RECORDS TO PROCESS section start

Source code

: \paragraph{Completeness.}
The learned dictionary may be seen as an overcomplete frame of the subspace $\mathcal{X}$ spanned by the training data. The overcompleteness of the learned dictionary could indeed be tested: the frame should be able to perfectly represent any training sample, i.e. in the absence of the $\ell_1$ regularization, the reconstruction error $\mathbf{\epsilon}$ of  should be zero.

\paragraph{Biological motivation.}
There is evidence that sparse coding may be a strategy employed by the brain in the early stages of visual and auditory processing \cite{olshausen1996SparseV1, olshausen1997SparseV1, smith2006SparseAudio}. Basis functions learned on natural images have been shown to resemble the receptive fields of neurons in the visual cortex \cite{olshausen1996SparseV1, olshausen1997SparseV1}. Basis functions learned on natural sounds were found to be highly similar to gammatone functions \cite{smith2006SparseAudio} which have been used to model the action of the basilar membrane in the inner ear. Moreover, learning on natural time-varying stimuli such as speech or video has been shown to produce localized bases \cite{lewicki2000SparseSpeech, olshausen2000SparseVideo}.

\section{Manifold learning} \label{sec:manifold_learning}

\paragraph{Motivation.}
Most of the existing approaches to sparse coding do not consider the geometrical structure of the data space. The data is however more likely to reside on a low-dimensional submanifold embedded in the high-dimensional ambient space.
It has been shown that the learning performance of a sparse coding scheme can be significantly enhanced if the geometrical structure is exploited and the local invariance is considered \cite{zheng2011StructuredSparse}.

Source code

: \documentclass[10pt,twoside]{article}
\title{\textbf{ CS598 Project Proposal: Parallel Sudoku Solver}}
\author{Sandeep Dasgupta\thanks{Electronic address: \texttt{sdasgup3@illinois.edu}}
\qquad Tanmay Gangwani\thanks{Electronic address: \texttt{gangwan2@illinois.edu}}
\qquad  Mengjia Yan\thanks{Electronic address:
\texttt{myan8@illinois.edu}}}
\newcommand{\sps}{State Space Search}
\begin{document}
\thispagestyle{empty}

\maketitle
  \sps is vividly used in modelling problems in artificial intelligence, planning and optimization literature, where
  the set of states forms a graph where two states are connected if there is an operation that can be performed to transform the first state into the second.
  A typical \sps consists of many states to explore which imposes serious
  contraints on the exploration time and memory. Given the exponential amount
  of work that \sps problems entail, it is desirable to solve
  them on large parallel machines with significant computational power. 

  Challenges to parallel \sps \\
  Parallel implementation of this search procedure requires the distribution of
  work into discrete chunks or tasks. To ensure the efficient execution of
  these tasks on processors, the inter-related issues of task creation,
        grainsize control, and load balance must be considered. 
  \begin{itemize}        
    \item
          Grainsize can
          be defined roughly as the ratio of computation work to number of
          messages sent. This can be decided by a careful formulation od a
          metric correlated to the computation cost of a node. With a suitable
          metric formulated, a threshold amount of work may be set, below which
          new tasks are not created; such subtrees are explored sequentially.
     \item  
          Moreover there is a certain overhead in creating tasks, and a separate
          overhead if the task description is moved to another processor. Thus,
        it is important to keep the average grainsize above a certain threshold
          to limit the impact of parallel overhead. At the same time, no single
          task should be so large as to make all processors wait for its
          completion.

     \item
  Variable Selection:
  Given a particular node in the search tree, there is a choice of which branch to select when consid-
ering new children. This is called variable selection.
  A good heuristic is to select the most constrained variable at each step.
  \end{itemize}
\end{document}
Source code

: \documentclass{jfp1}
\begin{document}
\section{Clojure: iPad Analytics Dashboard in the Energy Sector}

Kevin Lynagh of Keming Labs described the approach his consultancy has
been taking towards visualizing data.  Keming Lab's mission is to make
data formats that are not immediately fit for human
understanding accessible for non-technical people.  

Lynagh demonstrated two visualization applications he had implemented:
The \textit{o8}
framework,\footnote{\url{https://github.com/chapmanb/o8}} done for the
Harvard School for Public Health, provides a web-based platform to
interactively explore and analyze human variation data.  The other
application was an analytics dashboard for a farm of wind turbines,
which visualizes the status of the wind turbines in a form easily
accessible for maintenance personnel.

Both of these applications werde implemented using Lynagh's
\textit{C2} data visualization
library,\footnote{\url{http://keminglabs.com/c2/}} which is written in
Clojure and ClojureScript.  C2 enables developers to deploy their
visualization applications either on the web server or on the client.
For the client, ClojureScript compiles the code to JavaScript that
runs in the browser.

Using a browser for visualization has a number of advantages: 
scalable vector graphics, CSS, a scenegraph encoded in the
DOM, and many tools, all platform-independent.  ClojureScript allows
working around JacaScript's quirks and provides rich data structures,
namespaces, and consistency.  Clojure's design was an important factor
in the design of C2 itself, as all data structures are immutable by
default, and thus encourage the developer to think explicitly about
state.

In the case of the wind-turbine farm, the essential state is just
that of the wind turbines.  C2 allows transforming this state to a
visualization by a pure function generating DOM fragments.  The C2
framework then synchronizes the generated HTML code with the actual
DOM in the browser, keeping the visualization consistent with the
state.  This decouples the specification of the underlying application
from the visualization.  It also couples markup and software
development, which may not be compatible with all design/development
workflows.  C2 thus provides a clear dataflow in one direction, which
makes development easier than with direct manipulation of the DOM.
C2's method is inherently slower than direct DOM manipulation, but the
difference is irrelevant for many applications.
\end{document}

RECORDS TO PROCESS section end
RECORDS TO PROCESS section start

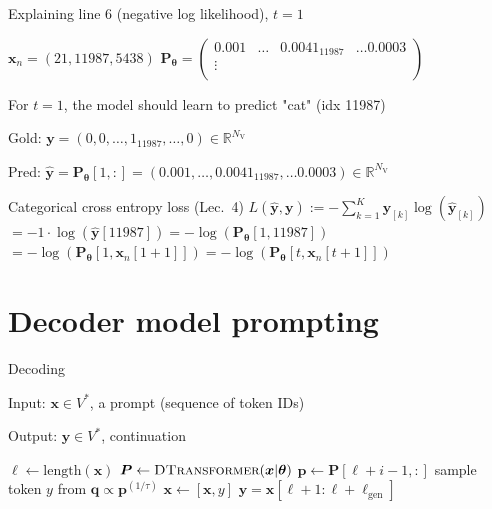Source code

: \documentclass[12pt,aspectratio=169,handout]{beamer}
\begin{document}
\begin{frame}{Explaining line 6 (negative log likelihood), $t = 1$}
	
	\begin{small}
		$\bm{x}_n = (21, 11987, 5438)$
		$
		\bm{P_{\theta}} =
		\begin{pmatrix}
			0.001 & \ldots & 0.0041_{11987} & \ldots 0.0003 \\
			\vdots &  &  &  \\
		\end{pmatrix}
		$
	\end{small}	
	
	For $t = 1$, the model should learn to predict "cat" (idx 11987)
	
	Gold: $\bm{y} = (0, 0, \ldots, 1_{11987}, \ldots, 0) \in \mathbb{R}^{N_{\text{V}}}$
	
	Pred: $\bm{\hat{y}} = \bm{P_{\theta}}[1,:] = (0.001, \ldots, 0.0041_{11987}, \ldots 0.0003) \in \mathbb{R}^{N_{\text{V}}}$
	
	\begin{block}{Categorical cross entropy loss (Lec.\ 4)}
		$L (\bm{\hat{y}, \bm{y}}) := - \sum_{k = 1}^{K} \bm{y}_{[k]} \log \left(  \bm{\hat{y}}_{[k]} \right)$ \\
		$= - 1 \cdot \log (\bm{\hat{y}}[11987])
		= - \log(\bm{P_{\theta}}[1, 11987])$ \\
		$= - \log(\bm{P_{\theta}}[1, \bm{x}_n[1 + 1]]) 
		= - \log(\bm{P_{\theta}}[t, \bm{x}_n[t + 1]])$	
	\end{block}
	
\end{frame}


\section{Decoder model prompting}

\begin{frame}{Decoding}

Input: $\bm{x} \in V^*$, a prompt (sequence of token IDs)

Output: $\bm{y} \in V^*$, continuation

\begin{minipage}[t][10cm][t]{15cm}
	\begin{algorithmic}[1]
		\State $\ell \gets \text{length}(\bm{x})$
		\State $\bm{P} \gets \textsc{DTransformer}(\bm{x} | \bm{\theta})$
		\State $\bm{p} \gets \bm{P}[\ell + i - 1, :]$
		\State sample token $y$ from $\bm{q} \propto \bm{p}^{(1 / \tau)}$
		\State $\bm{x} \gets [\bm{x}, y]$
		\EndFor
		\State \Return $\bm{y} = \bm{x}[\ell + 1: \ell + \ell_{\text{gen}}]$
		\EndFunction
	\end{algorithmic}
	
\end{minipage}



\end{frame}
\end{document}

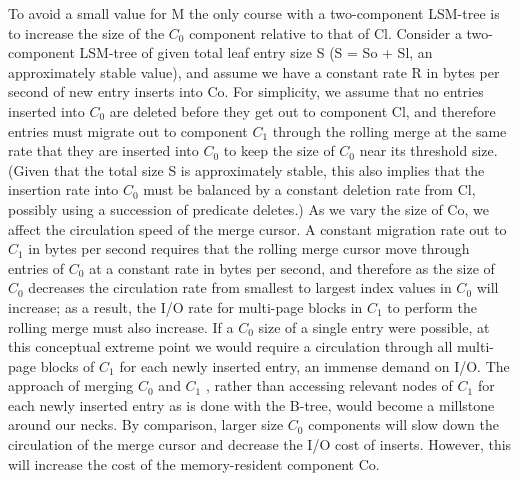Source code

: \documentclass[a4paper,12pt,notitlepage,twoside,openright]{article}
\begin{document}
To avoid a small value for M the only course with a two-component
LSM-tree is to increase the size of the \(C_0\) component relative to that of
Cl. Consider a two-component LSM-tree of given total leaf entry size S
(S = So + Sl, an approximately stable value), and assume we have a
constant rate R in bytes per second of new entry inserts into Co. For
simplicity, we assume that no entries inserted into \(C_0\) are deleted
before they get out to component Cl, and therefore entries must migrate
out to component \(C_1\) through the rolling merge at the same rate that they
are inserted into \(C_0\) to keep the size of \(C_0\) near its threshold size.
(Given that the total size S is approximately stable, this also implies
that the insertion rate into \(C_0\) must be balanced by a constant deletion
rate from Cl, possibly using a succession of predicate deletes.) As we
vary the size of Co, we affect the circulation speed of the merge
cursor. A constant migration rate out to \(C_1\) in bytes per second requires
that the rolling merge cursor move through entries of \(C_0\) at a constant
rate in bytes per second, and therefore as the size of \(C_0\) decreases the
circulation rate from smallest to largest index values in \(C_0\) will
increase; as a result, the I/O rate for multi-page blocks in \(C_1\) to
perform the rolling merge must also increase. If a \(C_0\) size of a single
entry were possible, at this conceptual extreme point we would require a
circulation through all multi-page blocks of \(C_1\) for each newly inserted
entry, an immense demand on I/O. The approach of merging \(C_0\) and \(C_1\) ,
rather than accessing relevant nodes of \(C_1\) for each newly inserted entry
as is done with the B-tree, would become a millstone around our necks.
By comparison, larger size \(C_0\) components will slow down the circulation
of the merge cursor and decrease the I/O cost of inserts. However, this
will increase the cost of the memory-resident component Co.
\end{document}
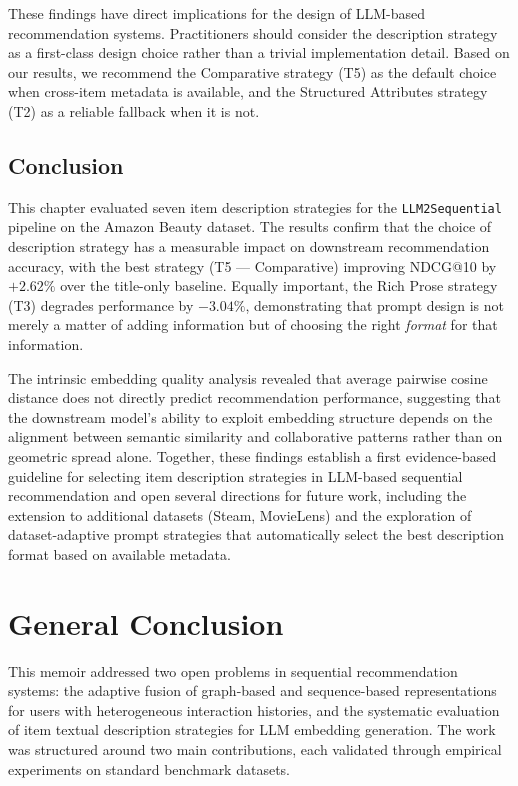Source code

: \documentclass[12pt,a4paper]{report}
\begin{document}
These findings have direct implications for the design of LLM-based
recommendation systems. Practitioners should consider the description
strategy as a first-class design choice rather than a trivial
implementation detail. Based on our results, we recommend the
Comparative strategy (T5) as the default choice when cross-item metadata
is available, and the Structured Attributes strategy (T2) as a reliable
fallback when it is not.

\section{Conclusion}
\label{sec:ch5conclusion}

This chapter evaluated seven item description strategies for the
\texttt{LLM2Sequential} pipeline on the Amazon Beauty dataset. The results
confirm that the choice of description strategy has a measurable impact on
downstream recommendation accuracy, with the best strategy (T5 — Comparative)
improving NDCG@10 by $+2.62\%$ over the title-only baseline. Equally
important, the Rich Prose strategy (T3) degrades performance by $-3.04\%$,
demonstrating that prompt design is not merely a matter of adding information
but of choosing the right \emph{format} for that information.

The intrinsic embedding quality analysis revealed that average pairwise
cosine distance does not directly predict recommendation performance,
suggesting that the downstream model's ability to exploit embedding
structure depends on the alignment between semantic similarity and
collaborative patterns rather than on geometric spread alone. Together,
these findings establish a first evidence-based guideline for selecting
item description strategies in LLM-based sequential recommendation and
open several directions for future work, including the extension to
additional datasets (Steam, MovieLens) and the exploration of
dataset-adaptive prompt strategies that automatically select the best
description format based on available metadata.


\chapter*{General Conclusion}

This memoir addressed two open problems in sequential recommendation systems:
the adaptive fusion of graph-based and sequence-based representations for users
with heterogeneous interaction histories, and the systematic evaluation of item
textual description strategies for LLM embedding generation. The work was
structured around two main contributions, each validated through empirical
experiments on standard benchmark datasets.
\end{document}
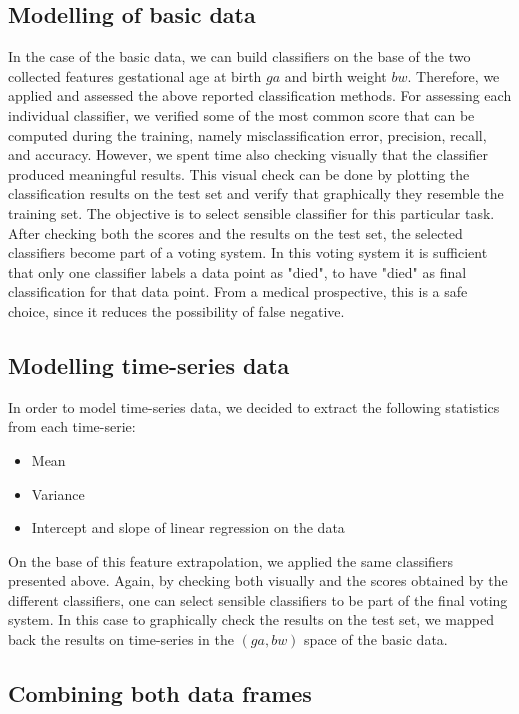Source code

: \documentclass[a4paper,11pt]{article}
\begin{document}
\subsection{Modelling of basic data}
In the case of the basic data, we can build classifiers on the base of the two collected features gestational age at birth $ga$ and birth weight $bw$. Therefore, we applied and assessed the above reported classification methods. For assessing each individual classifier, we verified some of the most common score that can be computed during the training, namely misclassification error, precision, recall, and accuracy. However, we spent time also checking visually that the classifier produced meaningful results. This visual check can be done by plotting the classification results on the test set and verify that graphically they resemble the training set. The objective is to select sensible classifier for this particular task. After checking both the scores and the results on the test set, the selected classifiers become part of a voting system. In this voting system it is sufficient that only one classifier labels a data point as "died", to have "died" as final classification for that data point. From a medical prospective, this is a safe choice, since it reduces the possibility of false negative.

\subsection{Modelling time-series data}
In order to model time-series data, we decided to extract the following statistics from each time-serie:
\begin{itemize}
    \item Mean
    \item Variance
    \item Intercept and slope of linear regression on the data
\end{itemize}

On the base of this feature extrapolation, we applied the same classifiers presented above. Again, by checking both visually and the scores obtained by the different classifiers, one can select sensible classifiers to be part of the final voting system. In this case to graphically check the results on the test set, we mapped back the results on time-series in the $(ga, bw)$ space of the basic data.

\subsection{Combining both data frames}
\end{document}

RECORDS TO PROCESS section end

## GOAL OF THE EXERCISE
The lines needed are those in the data above that hold the string "paragraph"; copy each of them.

## TASK ANSWER
: \paragraph{Completeness.}
\paragraph{Biological motivation.}
\paragraph{Motivation.}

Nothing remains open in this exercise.